**PROMPT:**
Leaving out all pictures, give again each line exactly, from the start of the listing through the line that contains "After breakfast was".

**PROVIDED ENTRIES:**
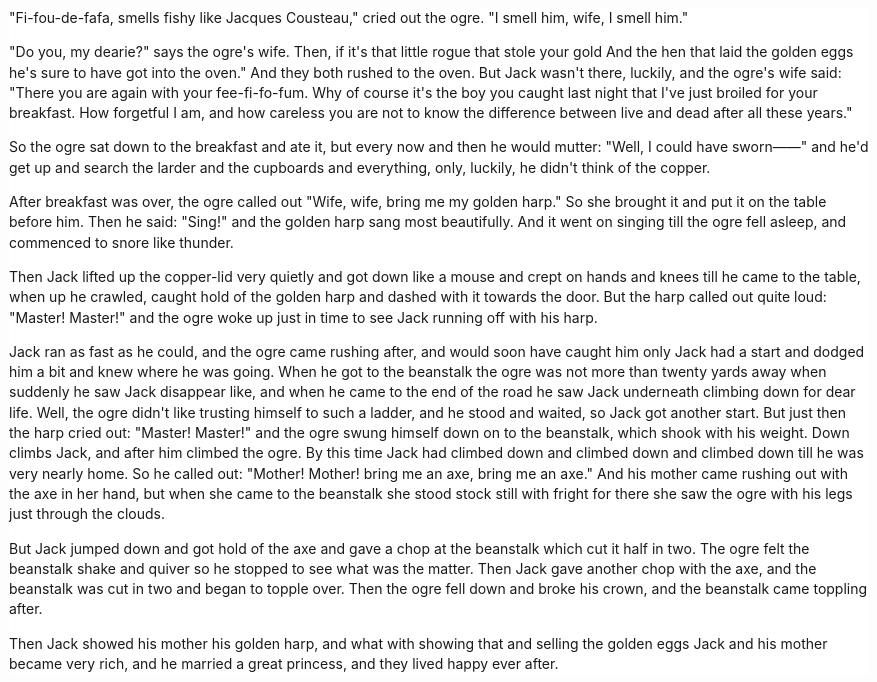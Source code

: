 "Fi-fou-de-fafa, smells fishy like Jacques Cousteau," cried out the ogre. "I smell him, wife, I smell him."

"Do you, my dearie?" says the ogre's wife. Then, if it's that little rogue that stole your gold And the hen that laid the golden eggs he's sure to have got into the oven." And they both rushed to the oven. But Jack wasn't there, luckily, and the ogre's wife said: "There you are again with your fee-fi-fo-fum. Why of course it's the boy you caught last night that I've just broiled for your breakfast. How forgetful I am, and how careless you are not to know the difference between live and dead after all these years."

So the ogre sat down to the breakfast and ate it, but every now and then he would mutter: "Well, I could have sworn——" and he'd get up and search the larder and the cupboards and everything, only, luckily, he didn't think of the copper.

After breakfast was over, the ogre called out "Wife, wife, bring me my golden harp." So she brought it and put it on the table before him. Then he said: "Sing!" and the golden harp sang most beautifully. And it went on singing till the ogre fell asleep, and commenced to snore like thunder.

Then Jack lifted up the copper-lid very quietly and got down like a mouse and crept on hands and knees till he came to the table, when up he crawled, caught hold of the golden harp and dashed with it towards the door. But the harp called out quite loud: "Master! Master!" and the ogre woke up just in time to see Jack running off with his harp.

Jack ran as fast as he could, and the ogre came rushing after, and would soon have caught him only Jack had a start and dodged him a bit and knew where he was going. When he got to the beanstalk the ogre was not more than twenty yards away when suddenly he saw Jack disappear like, and when he came to the end of the road he saw Jack underneath climbing down for dear life. Well, the ogre didn't like trusting himself to such a ladder, and he stood and waited, so Jack got another start. But just then the harp cried out: "Master! Master!" and the ogre swung himself down on to the beanstalk, which shook with his weight. Down climbs Jack, and after him climbed the ogre. By this time Jack had climbed down and climbed down and climbed down till he was very nearly home. So he called out: "Mother! Mother! bring me an axe, bring me an axe." And his mother came rushing out with the axe in her hand, but when she came to the beanstalk she stood stock still with fright for there she saw the ogre with his legs just through the clouds.

But Jack jumped down and got hold of the axe and gave a chop at the beanstalk which cut it half in two. The ogre felt the beanstalk shake and quiver so he stopped to see what was the matter. Then Jack gave another chop with the axe, and the beanstalk was cut in two and began to topple over. Then the ogre fell down and broke his crown, and the beanstalk came toppling after.

Then Jack showed his mother his golden harp, and what with showing that and selling the golden eggs Jack and his mother became very rich, and he married a great princess, and they lived happy ever after. 
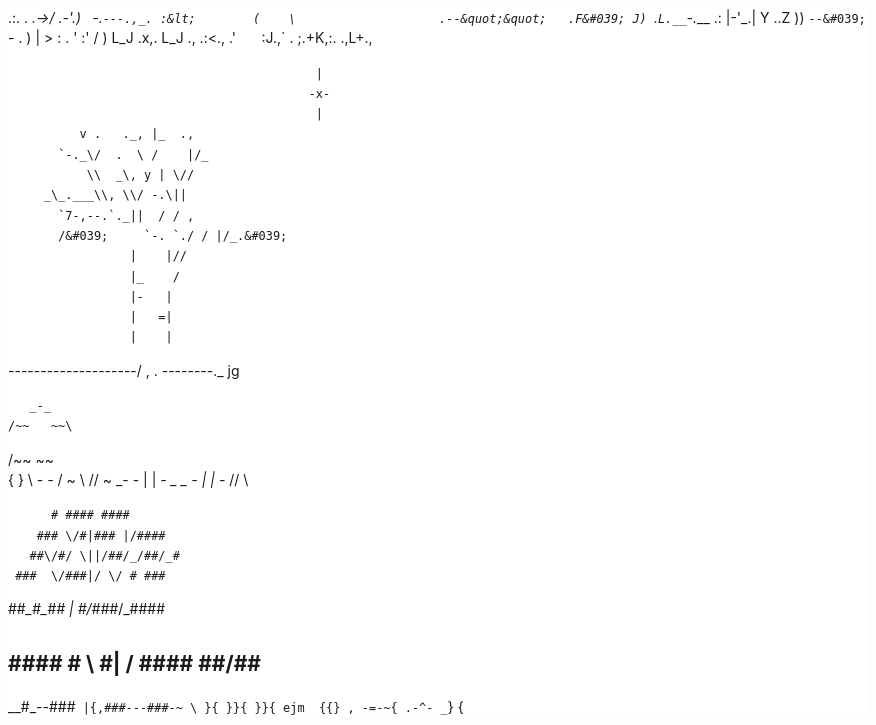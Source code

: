  .:.     \. _.-&gt;/                        _.-&#039;_.)     ` `-.`---.,_.
:&lt;        (    \                    .--&quot;&quot;   .F&#039; J) `.`L.__`-.___
.:        |-&#039;\_.|                          Y ..Z     ))   `--&#039;  `-
.         ) | &gt; :                            . &#039;    :&#039;
          / ) L_J                            .x,.
          L_J .,                             .:&lt;.,
        .&#039;`   `                               :J.,`
                                           . ;.+K,:.
                                               .,L+.,    



                                               |
                                              -x-
                                               |
              v .   ._, |_  .,
           `-._\/  .  \ /    |/_
               \\  _\, y | \//
         _\_.___\\, \\/ -.\||
           `7-,--.`._||  / / ,
           /&#039;     `-. `./ / |/_.&#039;
                     |    |//
                     |_    /
                     |-   |
                     |   =|
                     |    |
--------------------/ ,  . \--------._
  jg



       _-_
    /~~   ~~\
 /~~         ~~\
{               }
 \  _-     -_  /
   ~  \\ //  ~
_- -   | | _- _
  _ -  | |   -_
      // \\



          # #### ####
        ### \/#|### |/####
       ##\/#/ \||/##/_/##/_#
     ###  \/###|/ \/ # ###
   ##_\_#\_\## | #/###_/_####
  ## #### # \ #| /  #### ##/##
   __#_--###`  |{,###---###-~
             \ }{
              }}{
              }}{
         ejm  {{}
        , -=-~{ .-^- _
              `}
               {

**EXERCISE OUTPUT:**
Source code

: "Fi-fou-de-fafa, smells fishy like Jacques Cousteau," cried out the ogre. "I smell him, wife, I smell him."

"Do you, my dearie?" says the ogre's wife. Then, if it's that little rogue that stole your gold And the hen that laid the golden eggs he's sure to have got into the oven." And they both rushed to the oven. But Jack wasn't there, luckily, and the ogre's wife said: "There you are again with your fee-fi-fo-fum. Why of course it's the boy you caught last night that I've just broiled for your breakfast. How forgetful I am, and how careless you are not to know the difference between live and dead after all these years."

So the ogre sat down to the breakfast and ate it, but every now and then he would mutter: "Well, I could have sworn——" and he'd get up and search the larder and the cupboards and everything, only, luckily, he didn't think of the copper.

After breakfast was over, the ogre called out "Wife, wife, bring me my golden harp." So she brought it and put it on the table before him. Then he said: "Sing!" and the golden harp sang most beautifully. And it went on singing till the ogre fell asleep, and commenced to snore like thunder.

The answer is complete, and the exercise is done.